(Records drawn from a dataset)
>>

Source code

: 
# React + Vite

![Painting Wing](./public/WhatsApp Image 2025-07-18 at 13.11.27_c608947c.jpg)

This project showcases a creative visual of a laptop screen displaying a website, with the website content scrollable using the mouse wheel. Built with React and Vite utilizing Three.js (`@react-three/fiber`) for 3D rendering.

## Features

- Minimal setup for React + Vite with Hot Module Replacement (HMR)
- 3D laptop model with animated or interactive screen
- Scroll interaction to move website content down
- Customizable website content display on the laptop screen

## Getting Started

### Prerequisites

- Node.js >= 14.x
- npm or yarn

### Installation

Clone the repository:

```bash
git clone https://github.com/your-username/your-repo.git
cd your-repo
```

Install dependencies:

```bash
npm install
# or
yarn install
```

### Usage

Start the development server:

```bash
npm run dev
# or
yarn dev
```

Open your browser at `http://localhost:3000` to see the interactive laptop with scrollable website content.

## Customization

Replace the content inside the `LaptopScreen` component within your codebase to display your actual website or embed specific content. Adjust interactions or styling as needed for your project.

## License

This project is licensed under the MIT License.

<<
>>

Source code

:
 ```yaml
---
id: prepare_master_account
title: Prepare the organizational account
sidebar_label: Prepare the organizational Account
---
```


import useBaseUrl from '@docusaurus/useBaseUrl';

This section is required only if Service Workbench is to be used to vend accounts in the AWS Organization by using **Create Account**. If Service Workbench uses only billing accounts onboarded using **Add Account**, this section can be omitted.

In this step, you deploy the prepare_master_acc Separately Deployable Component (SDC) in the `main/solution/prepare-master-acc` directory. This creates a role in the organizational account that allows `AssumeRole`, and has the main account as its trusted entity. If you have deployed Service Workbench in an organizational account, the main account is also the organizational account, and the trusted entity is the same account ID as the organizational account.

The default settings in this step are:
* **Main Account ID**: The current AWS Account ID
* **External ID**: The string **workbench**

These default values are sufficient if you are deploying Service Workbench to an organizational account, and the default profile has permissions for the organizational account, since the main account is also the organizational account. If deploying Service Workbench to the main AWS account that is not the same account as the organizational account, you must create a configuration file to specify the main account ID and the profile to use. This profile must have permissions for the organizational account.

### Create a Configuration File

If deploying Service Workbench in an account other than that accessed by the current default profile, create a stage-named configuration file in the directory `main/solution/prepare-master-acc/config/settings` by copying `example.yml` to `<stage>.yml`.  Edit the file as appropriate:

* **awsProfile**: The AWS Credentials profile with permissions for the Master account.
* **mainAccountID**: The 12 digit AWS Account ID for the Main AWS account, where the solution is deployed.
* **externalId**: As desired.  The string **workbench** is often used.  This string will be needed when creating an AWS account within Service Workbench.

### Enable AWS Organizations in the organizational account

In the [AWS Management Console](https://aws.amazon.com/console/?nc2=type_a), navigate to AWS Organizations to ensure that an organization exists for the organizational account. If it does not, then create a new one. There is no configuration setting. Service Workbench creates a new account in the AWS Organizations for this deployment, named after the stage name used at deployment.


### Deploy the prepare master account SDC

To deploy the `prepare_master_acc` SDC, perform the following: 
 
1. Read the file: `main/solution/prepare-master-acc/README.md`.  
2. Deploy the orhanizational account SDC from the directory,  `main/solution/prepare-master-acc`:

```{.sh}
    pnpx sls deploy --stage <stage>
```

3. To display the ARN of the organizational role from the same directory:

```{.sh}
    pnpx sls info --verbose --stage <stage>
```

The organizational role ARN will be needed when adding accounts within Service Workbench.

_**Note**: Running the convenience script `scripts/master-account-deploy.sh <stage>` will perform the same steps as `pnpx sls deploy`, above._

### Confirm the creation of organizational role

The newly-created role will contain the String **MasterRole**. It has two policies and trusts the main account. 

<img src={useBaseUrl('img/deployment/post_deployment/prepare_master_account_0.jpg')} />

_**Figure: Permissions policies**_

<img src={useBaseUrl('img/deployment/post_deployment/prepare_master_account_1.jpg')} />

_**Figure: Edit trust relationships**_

<<

▸ EXERCISE DESCRIPTION
Filter the records above for lines containing the word "also", and copy those lines.

▸ ANSWER TO THE PROBLEM
In this step, you deploy the prepare_master_acc Separately Deployable Component (SDC) in the `main/solution/prepare-master-acc` directory. This creates a role in the organizational account that allows `AssumeRole`, and has the main account as its trusted entity. If you have deployed Service Workbench in an organizational account, the main account is also the organizational account, and the trusted entity is the same account ID as the organizational account.
These default values are sufficient if you are deploying Service Workbench to an organizational account, and the default profile has permissions for the organizational account, since the main account is also the organizational account. If deploying Service Workbench to the main AWS account that is not the same account as the organizational account, you must create a configuration file to specify the main account ID and the profile to use. This profile must have permissions for the organizational account.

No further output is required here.